[The records]:
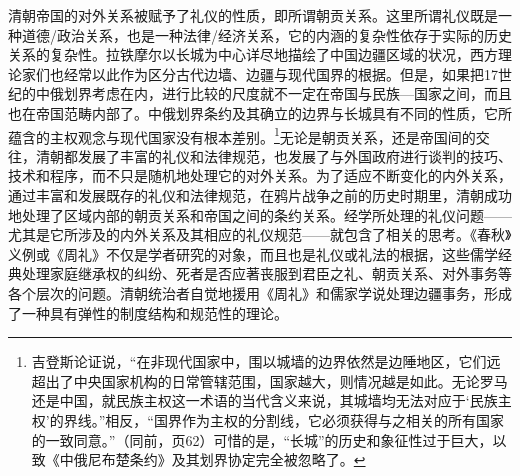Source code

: \documentclass[a4paper, 12pt, openright]{ctexbook}
\begin{document}
清朝帝国的对外关系被赋予了礼仪的性质，即所谓朝贡关系。这里所谓礼仪既是一种道德/政治关系，也是一种法律/经济关系，它的内涵的复杂性依存于实际的历史关系的复杂性。拉铁摩尔以长城为中心详尽地描绘了中国边疆区域的状况，西方理论家们也经常以此作为区分古代边墙、边疆与现代国界的根据。但是，如果把17世纪的中俄划界考虑在内，进行比较的尺度就不一定在帝国与民族—国家之间，而且也在帝国范畴内部了。中俄划界条约及其确立的边界与长城具有不同的性质，它所蕴含的主权观念与现代国家没有根本差别。\footnote{吉登斯论证说，“在非现代国家中，围以城墙的边界依然是边陲地区，它们远超出了中央国家机构的日常管辖范围，国家越大，则情况越是如此。无论罗马还是中国，就民族主权这一术语的当代含义来说，其城墙均无法对应于‘民族主权’的界线。”相反，“国界作为主权的分割线，它必须获得与之相关的所有国家的一致同意。”（同前，页62）可惜的是，“长城”的历史和象征性过于巨大，以致《中俄尼布楚条约》及其划界协定完全被忽略了。}无论是朝贡关系，还是帝国间的交往，清朝都发展了丰富的礼仪和法律规范，也发展了与外国政府进行谈判的技巧、技术和程序，而不只是随机地处理它的对外关系。为了适应不断变化的内外关系，通过丰富和发展既存的礼仪和法律规范，在鸦片战争之前的历史时期里，清朝成功地处理了区域内部的朝贡关系和帝国之间的条约关系。经学所处理的礼仪问题——尤其是它所涉及的内外关系及其相应的礼仪规范——就包含了相关的思考。《春秋》义例或《周礼》不仅是学者研究的对象，而且也是礼仪或礼法的根据，这些儒学经典处理家庭继承权的纠纷、死者是否应著丧服到君臣之礼、朝贡关系、对外事务等各个层次的问题。清朝统治者自觉地援用《周礼》和儒家学说处理边疆事务，形成了一种具有弹性的制度结构和规范性的理论。
\end{document}
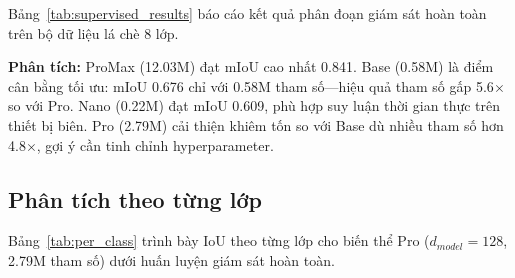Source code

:\documentclass[conference]{IEEEtran}
\begin{document}
Bảng~\ref{tab:supervised_results} báo cáo kết quả phân đoạn giám sát hoàn toàn trên bộ dữ liệu lá chè 8 lớp.

\begin{table}[t]
\centering
\caption{Phân loại lá chè giám sát hoàn toàn --- so sánh với baselines}
\label{tab:supervised_results}
\end{table}

\noindent \textbf{Phân tích:} ProMax (12.03M) đạt mIoU cao nhất 0.841. Base (0.58M) là điểm cân bằng tối ưu: mIoU 0.676 chỉ với 0.58M tham số---hiệu quả tham số gấp 5.6$\times$ so với Pro. Nano (0.22M) đạt mIoU 0.609, phù hợp suy luận thời gian thực trên thiết bị biên. Pro (2.79M) cải thiện khiêm tốn so với Base dù nhiều tham số hơn 4.8$\times$, gợi ý cần tinh chỉnh hyperparameter.

\subsection{Phân tích theo từng lớp}

Bảng~\ref{tab:per_class} trình bày IoU theo từng lớp cho biến thể Pro ($d_{model}=128$, 2.79M tham số) dưới huấn luyện giám sát hoàn toàn.
\end{document}
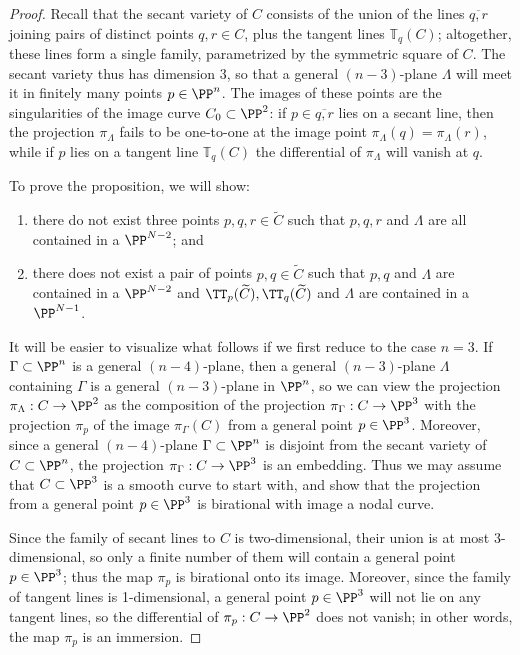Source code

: \begin{proof} Recall that the secant variety of $C$ consists of the union of the lines $\overline{q,r}$ joining pairs of distinct points $q,r \in C$, plus the tangent lines ${\mathbb T}_q(C)$; altogether, these lines form a single family, parametrized by the symmetric square of $C$. The secant variety thus has dimension 3, so that a general $(n-3)$-plane $\Lambda$ will meet it in finitely many points $p \in \PP^n$. The images of these points are the singularities of the image curve $C_0 \subset \PP^2$: if $p \in \overline{q,r}$ lies on a secant line, then the projection $\pi_\Lambda$ fails to be one-to-one at the image point $\pi_\Lambda(q) = \pi_\Lambda(r)$, while if $p$ lies on a tangent line ${\mathbb T}_q(C)$ the differential of $\pi_\Lambda$ will vanish at $q$.

To prove the proposition, we will show:
\begin{enumerate}\label{needed for nodes}
\item there do not exist three points $p,q,r \in \widetilde C$ such that $p, q, r$ and $\Lambda$ are all contained in a $\PP^{N-2}$; and
\item there does not exist a pair of points $p, q \in \widetilde C$ such that 
$p, q$ and $\Lambda$ are contained in a $\PP^{N-2}$ and $\TT_p(\widetilde C), \TT_q(\widetilde C)$ and $\Lambda$ are contained in a $\PP^{N-1}$.
\end{enumerate}

It will be easier to visualize what follows if we first reduce to the case $n=3$. If $\Gamma \subset \PP^n$ is a general $(n-4)$-plane, then a general $(n-3)$-plane $\Lambda$ containing $\Gamma$ is a general $(n-3)$-plane in $\PP^n$, so we can view the projection $\pi_\Lambda : C \to \PP^2$ as the composition of the projection $\pi_\Gamma : C \to \PP^3$ with the projection $\pi_p$ of the image $\pi_\Gamma(C)$ from a general point $p \in \PP^3$. Moreover, since a general  $(n-4)$-plane $\Gamma \subset \PP^n$ is disjoint from the secant variety of $C \subset \PP^n$, the projection $\pi_\Gamma : C \to \PP^3$ is an embedding. Thus we may assume that $C \subset \PP^3$ is a smooth curve to start with, and show that the projection from a general point $p \in \PP^3$
is birational with image a nodal curve.


Since the family of secant lines to $C$ is two-dimensional,  their union is at most 3-dimensional, so only a finite number of them will contain a general point $p \in \PP^3$; thus the map $\pi_p$ is birational onto its image. Moreover, since the family of tangent lines is 1-dimensional, a general point $p \in \PP^3$ will not lie on any tangent lines, so the differential of $\pi_p : C \to \PP^2$ does not vanish; in other words, the map $\pi_p$ is an immersion.


\end{proof}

[Task instructions]: Write every record out again exactly; no pictures belong in the copy.

[Result of this task]:
Source code

: \documentclass[a4paper, 12pt, openright]{ctexbook}
\begin{document}
清朝帝国的对外关系被赋予了礼仪的性质，即所谓朝贡关系。这里所谓礼仪既是一种道德/政治关系，也是一种法律/经济关系，它的内涵的复杂性依存于实际的历史关系的复杂性。拉铁摩尔以长城为中心详尽地描绘了中国边疆区域的状况，西方理论家们也经常以此作为区分古代边墙、边疆与现代国界的根据。但是，如果把17世纪的中俄划界考虑在内，进行比较的尺度就不一定在帝国与民族—国家之间，而且也在帝国范畴内部了。中俄划界条约及其确立的边界与长城具有不同的性质，它所蕴含的主权观念与现代国家没有根本差别。\footnote{吉登斯论证说，“在非现代国家中，围以城墙的边界依然是边陲地区，它们远超出了中央国家机构的日常管辖范围，国家越大，则情况越是如此。无论罗马还是中国，就民族主权这一术语的当代含义来说，其城墙均无法对应于‘民族主权’的界线。”相反，“国界作为主权的分割线，它必须获得与之相关的所有国家的一致同意。”（同前，页62）可惜的是，“长城”的历史和象征性过于巨大，以致《中俄尼布楚条约》及其划界协定完全被忽略了。}无论是朝贡关系，还是帝国间的交往，清朝都发展了丰富的礼仪和法律规范，也发展了与外国政府进行谈判的技巧、技术和程序，而不只是随机地处理它的对外关系。为了适应不断变化的内外关系，通过丰富和发展既存的礼仪和法律规范，在鸦片战争之前的历史时期里，清朝成功地处理了区域内部的朝贡关系和帝国之间的条约关系。经学所处理的礼仪问题——尤其是它所涉及的内外关系及其相应的礼仪规范——就包含了相关的思考。《春秋》义例或《周礼》不仅是学者研究的对象，而且也是礼仪或礼法的根据，这些儒学经典处理家庭继承权的纠纷、死者是否应著丧服到君臣之礼、朝贡关系、对外事务等各个层次的问题。清朝统治者自觉地援用《周礼》和儒家学说处理边疆事务，形成了一种具有弹性的制度结构和规范性的理论。
\end{document}
Source code

:\documentclass[conference]{IEEEtran}
\begin{document}
Bảng~\ref{tab:supervised_results} báo cáo kết quả phân đoạn giám sát hoàn toàn trên bộ dữ liệu lá chè 8 lớp.

\begin{table}[t]
\centering
\caption{Phân loại lá chè giám sát hoàn toàn --- so sánh với baselines}
\label{tab:supervised_results}
\end{table}

\noindent \textbf{Phân tích:} ProMax (12.03M) đạt mIoU cao nhất 0.841. Base (0.58M) là điểm cân bằng tối ưu: mIoU 0.676 chỉ với 0.58M tham số---hiệu quả tham số gấp 5.6$\times$ so với Pro. Nano (0.22M) đạt mIoU 0.609, phù hợp suy luận thời gian thực trên thiết bị biên. Pro (2.79M) cải thiện khiêm tốn so với Base dù nhiều tham số hơn 4.8$\times$, gợi ý cần tinh chỉnh hyperparameter.

\subsection{Phân tích theo từng lớp}

Bảng~\ref{tab:per_class} trình bày IoU theo từng lớp cho biến thể Pro ($d_{model}=128$, 2.79M tham số) dưới huấn luyện giám sát hoàn toàn.
\end{document}
Source code

: \begin{proof} Recall that the secant variety of $C$ consists of the union of the lines $\overline{q,r}$ joining pairs of distinct points $q,r \in C$, plus the tangent lines ${\mathbb T}_q(C)$; altogether, these lines form a single family, parametrized by the symmetric square of $C$. The secant variety thus has dimension 3, so that a general $(n-3)$-plane $\Lambda$ will meet it in finitely many points $p \in \PP^n$. The images of these points are the singularities of the image curve $C_0 \subset \PP^2$: if $p \in \overline{q,r}$ lies on a secant line, then the projection $\pi_\Lambda$ fails to be one-to-one at the image point $\pi_\Lambda(q) = \pi_\Lambda(r)$, while if $p$ lies on a tangent line ${\mathbb T}_q(C)$ the differential of $\pi_\Lambda$ will vanish at $q$.

To prove the proposition, we will show:
\begin{enumerate}\label{needed for nodes}
\item there do not exist three points $p,q,r \in \widetilde C$ such that $p, q, r$ and $\Lambda$ are all contained in a $\PP^{N-2}$; and
\item there does not exist a pair of points $p, q \in \widetilde C$ such that 
$p, q$ and $\Lambda$ are contained in a $\PP^{N-2}$ and $\TT_p(\widetilde C), \TT_q(\widetilde C)$ and $\Lambda$ are contained in a $\PP^{N-1}$.
\end{enumerate}

It will be easier to visualize what follows if we first reduce to the case $n=3$. If $\Gamma \subset \PP^n$ is a general $(n-4)$-plane, then a general $(n-3)$-plane $\Lambda$ containing $\Gamma$ is a general $(n-3)$-plane in $\PP^n$, so we can view the projection $\pi_\Lambda : C \to \PP^2$ as the composition of the projection $\pi_\Gamma : C \to \PP^3$ with the projection $\pi_p$ of the image $\pi_\Gamma(C)$ from a general point $p \in \PP^3$. Moreover, since a general  $(n-4)$-plane $\Gamma \subset \PP^n$ is disjoint from the secant variety of $C \subset \PP^n$, the projection $\pi_\Gamma : C \to \PP^3$ is an embedding. Thus we may assume that $C \subset \PP^3$ is a smooth curve to start with, and show that the projection from a general point $p \in \PP^3$
is birational with image a nodal curve.


Since the family of secant lines to $C$ is two-dimensional,  their union is at most 3-dimensional, so only a finite number of them will contain a general point $p \in \PP^3$; thus the map $\pi_p$ is birational onto its image. Moreover, since the family of tangent lines is 1-dimensional, a general point $p \in \PP^3$ will not lie on any tangent lines, so the differential of $\pi_p : C \to \PP^2$ does not vanish; in other words, the map $\pi_p$ is an immersion.


\end{proof}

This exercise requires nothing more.